TASK MATERIAL section start
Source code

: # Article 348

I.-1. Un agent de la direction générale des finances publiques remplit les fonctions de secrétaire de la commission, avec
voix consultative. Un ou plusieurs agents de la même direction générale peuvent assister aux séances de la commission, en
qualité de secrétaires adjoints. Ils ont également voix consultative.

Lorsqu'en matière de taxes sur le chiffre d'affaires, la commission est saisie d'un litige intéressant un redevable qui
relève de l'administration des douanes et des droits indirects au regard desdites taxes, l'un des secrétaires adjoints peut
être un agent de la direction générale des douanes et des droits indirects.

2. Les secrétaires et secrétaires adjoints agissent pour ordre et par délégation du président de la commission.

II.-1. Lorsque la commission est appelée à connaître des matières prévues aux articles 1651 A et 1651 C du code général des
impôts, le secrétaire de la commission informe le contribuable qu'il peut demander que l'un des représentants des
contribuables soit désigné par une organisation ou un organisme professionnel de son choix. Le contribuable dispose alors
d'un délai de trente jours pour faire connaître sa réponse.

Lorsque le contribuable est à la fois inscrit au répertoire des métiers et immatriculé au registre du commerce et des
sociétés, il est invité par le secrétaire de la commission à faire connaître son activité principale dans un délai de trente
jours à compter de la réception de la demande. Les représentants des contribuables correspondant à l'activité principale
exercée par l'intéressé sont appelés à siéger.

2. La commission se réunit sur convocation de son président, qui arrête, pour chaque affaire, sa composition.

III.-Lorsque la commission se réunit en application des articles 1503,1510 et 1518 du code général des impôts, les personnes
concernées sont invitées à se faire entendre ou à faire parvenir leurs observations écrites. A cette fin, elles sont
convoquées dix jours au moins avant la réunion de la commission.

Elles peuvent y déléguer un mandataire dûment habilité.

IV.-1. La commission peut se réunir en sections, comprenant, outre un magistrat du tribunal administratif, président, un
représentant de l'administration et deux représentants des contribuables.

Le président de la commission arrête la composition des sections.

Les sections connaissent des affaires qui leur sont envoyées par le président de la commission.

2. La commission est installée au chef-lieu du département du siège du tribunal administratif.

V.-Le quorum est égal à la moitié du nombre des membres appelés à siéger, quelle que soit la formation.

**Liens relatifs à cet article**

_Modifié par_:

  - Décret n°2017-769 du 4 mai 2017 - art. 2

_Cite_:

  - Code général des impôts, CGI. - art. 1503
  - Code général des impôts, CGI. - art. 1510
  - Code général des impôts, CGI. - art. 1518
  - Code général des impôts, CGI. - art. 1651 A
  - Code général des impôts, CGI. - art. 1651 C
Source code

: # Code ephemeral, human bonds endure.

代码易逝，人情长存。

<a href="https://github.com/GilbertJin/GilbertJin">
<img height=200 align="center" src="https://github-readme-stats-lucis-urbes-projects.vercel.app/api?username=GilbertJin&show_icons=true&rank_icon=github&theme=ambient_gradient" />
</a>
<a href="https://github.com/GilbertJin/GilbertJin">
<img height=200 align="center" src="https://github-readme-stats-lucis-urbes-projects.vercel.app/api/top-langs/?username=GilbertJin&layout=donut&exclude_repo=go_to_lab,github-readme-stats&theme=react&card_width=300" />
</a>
TASK MATERIAL section end
- [WHAT YOU NEED TO DO]:
Go through the data above and return each line containing the string "GilbertJin".

- [SOLVED PROBLEM]:
<a href="https://github.com/GilbertJin/GilbertJin">
<img height=200 align="center" src="https://github-readme-stats-lucis-urbes-projects.vercel.app/api?username=GilbertJin&show_icons=true&rank_icon=github&theme=ambient_gradient" />
<a href="https://github.com/GilbertJin/GilbertJin">
<img height=200 align="center" src="https://github-readme-stats-lucis-urbes-projects.vercel.app/api/top-langs/?username=GilbertJin&layout=donut&exclude_repo=go_to_lab,github-readme-stats&theme=react&card_width=300" />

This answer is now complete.